2.O&M (Operation and Maintenance):運転・維持管理

3.PPP (Public-Private Partnership):公共サービスの提供に民間が参画する手法

 

(2)財政状態

当第1四半期連結会計期間末の総資産は、前連結会計年度末に比べ99億74百万円減少し、1,226億45百万円となりました。

流動資産は、現金及び預金が増加しましたが、受取手形及び売掛金が減少したことなどから、前連結会計年度末に比べ104億3百万円減少し、1,051億34百万円となりました。

固定資産は、FUCHS Enprotec GmbH の買収に伴い、のれんが増加したことなどから、前連結会計年度末に比べ4億29百万円増加し、175億11百万円となりました。

流動負債は、前受金が増加しましたが、買掛金が減少したことなどから、前連結会計年度末に比べ78億20百万円減少し、485億6百万円となりました。

固定負債は、PFI等プロジェクトファイナンス・ローンが減少したことなどから、前連結会計年度末に比べ4億37百万円減少し、168億25百万円となりました。
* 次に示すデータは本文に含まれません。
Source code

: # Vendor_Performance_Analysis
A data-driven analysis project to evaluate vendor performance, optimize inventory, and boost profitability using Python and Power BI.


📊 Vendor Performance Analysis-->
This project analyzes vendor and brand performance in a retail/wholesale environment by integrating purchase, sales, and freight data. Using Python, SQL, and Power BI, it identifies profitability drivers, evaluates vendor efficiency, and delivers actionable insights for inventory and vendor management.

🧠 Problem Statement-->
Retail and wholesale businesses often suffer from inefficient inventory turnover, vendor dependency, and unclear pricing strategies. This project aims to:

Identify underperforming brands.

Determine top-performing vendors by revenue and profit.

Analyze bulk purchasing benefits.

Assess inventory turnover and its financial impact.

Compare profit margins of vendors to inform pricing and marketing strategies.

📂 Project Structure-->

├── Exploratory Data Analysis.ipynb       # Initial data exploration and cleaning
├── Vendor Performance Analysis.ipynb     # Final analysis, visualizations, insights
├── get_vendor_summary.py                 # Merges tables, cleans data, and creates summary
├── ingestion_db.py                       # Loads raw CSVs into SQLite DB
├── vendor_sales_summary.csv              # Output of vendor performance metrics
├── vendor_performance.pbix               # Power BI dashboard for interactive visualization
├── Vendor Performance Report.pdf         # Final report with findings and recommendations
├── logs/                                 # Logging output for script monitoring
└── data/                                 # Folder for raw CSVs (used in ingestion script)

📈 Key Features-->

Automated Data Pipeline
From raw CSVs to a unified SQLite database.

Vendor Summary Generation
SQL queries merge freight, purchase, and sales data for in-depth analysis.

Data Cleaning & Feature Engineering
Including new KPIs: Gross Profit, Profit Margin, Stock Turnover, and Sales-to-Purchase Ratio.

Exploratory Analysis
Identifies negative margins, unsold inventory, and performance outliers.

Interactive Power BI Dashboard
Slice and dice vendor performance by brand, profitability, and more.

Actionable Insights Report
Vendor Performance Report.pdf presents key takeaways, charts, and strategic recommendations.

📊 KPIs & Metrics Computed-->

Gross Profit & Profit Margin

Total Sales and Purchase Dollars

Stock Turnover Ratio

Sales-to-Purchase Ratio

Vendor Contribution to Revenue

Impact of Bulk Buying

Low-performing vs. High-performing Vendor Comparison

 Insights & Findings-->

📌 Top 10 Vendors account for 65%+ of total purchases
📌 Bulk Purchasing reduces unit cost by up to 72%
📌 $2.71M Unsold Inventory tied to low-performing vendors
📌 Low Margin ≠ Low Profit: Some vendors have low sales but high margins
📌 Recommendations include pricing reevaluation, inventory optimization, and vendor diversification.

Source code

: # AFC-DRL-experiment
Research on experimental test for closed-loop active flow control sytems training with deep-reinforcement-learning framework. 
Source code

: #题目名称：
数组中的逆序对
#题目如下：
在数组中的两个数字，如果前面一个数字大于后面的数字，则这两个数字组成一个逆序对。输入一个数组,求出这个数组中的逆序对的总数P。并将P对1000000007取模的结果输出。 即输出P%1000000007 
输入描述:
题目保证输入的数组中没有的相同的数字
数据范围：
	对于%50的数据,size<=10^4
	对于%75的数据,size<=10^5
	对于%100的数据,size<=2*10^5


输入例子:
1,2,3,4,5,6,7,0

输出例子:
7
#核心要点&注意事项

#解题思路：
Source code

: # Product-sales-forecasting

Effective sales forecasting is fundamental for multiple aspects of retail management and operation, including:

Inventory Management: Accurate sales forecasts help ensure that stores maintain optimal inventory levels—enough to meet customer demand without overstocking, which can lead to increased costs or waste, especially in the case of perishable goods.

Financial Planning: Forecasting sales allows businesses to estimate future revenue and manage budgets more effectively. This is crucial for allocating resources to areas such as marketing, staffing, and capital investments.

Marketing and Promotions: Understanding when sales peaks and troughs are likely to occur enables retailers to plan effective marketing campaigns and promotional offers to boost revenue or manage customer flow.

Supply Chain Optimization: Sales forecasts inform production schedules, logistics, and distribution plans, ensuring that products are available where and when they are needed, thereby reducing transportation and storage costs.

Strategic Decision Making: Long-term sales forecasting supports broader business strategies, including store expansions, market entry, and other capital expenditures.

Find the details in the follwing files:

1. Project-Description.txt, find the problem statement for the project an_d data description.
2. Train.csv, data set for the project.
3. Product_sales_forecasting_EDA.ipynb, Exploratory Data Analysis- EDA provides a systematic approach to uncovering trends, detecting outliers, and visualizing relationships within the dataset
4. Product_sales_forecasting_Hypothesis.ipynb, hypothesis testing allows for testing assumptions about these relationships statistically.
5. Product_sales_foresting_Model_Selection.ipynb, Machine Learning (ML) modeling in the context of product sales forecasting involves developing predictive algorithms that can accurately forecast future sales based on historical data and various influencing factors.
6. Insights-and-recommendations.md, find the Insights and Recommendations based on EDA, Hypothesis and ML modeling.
純資産は、親会社株主に帰属する四半期純損失の計上及び配当金の支払などにより、前連結会計年度末に比べ17億17百万円減少し、573億14百万円となりました。

 

(3)事業上及び財務上の対処すべき課題

 当第1四半期連結累計期間において、当社グループが対処すべき課題について重要な変更はありません。

 

(4)研究開発活動

当第1四半期連結累計期間の当社グループ全体の研究開発費は2億18百万円であります。なお、当第1四半期連結累計期間において、当社グループの研究開発活動の状況に重要な変更はありません。

 

3 【経営上の重要な契約等】

当第1四半期連結会計期間において、経営上の重要な契約等の決定又は締結等はありません。